**Your goal:**
From the entries provided below, copy each line that contains the word "width".
Top of Data to examine
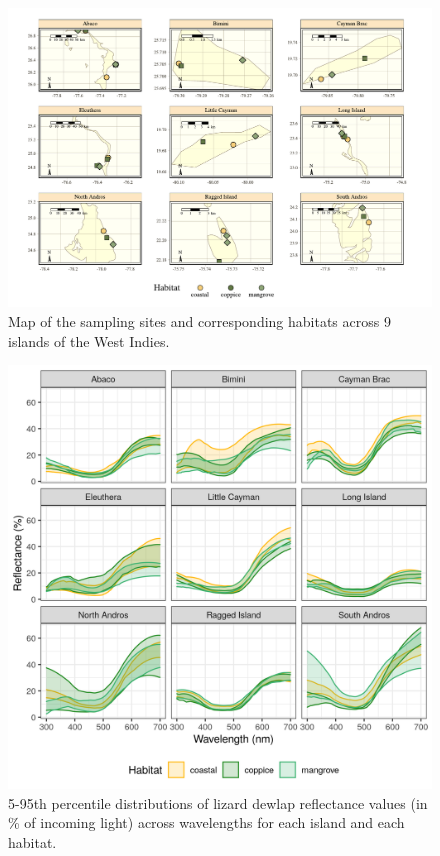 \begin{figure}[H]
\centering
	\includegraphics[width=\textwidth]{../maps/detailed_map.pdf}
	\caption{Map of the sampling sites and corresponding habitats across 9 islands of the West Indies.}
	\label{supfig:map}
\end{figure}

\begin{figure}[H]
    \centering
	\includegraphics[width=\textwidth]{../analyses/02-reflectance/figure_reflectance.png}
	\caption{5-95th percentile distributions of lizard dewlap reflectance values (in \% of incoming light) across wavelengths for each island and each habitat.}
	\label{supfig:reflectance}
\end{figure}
Bottom of Data to examine
Top of Data to examine
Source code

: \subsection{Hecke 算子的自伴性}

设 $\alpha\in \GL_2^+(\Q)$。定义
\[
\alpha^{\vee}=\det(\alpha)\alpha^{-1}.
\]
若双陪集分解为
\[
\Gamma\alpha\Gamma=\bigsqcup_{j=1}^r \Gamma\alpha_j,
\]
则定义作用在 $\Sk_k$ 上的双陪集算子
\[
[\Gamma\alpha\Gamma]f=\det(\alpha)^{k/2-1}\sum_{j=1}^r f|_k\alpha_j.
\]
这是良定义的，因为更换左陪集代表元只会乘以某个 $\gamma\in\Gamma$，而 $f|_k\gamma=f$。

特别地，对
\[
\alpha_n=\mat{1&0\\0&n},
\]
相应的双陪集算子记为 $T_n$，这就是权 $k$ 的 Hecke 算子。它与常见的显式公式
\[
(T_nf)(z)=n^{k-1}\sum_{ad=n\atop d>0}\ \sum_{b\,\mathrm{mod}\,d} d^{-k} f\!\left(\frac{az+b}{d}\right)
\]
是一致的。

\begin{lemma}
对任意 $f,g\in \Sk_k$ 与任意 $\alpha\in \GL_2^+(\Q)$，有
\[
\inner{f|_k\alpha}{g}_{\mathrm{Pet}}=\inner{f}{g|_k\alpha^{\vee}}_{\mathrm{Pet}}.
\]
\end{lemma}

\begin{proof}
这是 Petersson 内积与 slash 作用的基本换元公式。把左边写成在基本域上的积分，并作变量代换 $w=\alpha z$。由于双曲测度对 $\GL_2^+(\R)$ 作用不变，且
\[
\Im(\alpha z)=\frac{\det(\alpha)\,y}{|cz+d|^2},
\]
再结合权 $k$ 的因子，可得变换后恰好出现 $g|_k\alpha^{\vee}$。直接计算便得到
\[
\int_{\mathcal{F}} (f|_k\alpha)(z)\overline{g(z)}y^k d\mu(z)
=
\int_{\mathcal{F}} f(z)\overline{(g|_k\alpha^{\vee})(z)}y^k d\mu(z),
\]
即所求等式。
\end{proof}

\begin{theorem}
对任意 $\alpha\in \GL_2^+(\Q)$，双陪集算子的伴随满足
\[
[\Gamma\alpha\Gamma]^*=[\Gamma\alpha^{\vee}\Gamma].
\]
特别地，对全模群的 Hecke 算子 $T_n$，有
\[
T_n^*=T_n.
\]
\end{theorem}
Bottom of Data to examine
**Answer to the problem:**
	\includegraphics[width=\textwidth]{../maps/detailed_map.pdf}
	\includegraphics[width=\textwidth]{../analyses/02-reflectance/figure_reflectance.png}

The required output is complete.